He looks like a blond Clark Kent, or a Swedish hipster.
He talks like a DJ on a youth radio network.
But it is how he swims that is important, because Mack Horton now carries the expectations of Australia with him to the Rio Olympics, where he will represent the nation in what we like to think of as Our Race, the 1500m freestyle. 
And Mack Horton swims like he's embracing the water.
Of course he swims fast - his time in the 1500m Olympic trial on Thursday night was 14 minutes and 39.54 seconds, a personal best that had him leapfrog Kieran Perkins to take second place behind Grant Hackett on the list of best Australian 1500m times. This time would have won him the 2015 world titles gold and London Olympic silver. A few nights before he also qualified for the 400m event.
But despite his speed, Horton's technique is somehow languid.
He travels more than three metres a stroke, gripping the water like it's his home and he's just come back to it.
"His efficiency in the water is probably one of the best in the world," says his coach, Craig Jackson.
"When you watch Usain Bolt run, he looks like he's meant to do it. It's the same with Mack.

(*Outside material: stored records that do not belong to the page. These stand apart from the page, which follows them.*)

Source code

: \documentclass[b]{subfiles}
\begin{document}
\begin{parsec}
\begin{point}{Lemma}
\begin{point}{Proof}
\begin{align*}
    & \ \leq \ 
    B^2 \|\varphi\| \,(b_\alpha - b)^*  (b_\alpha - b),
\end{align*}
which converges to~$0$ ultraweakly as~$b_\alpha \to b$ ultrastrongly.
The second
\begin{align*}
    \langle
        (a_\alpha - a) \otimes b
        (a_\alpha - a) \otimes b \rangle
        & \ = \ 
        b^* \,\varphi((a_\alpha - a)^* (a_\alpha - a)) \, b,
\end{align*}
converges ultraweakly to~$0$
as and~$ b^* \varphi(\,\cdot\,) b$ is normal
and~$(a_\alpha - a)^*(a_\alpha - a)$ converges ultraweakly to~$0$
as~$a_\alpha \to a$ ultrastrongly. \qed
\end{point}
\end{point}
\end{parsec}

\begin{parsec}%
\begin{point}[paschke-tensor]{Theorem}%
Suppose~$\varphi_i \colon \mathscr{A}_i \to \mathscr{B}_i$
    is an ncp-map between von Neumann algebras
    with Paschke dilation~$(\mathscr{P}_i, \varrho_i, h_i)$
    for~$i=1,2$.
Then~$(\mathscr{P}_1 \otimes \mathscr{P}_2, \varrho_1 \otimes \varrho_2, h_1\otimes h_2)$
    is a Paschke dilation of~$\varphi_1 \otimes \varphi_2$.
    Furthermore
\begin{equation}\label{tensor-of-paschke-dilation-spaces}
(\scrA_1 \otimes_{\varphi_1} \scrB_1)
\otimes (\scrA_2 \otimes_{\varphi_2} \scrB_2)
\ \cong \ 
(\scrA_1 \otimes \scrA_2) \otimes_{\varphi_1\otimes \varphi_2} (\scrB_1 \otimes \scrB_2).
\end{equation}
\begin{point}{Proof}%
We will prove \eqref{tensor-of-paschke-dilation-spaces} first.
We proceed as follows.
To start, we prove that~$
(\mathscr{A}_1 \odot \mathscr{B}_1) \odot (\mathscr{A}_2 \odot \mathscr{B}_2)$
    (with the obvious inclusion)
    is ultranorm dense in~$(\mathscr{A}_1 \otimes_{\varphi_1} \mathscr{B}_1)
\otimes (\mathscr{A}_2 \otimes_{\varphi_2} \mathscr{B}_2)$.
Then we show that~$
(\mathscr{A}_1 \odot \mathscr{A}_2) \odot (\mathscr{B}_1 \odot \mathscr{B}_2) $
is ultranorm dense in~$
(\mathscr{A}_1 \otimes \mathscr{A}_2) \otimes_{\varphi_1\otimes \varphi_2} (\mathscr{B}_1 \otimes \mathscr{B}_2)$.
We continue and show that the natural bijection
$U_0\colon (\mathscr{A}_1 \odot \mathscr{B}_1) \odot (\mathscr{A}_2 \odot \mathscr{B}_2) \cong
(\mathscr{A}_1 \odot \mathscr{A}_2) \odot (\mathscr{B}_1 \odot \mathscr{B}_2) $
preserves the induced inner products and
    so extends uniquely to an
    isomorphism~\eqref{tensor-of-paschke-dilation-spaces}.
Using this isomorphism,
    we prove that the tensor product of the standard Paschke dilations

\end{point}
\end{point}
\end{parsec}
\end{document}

"Everything about him is designed to swim well. He just holds water beautifully."
The comparisons to greatness have begun. And with them have arrived the great expectations.
As the 19-year-old said following his qualifying race on Thursday night: "Australia has a 'ridiculous' history in the 1500."
That's teenage-speak for "huge".
"But," he continued, "basically I'm just trying to do my own thing and be the best I can be."
That's long-distance competitive swimmer-speak for, "I want to break records".
Australia's association with this gruelling race goes all the way back to Andrew "Boy" Charlton and Murray Rose, weaving through John Konrads and Bob Windle to land with the recent greats, Perkins and Hackett.
Horton's vision is famously terrible, hence the heavy spectacles.
He wears prescription goggles so he can see the black line at the bottom of the pool that is the lodestar and the sometime-tormentor of the Olympic swimmer.
If the shorter-distance swimmers are the show ponies and the macho men of the pool, then the distance swimmers are more introverted, their confidence less flashy.
But as fast as Horton swam in the trails, he is going to have to swim even faster at the Olympics if he wants to win gold in Australia's race.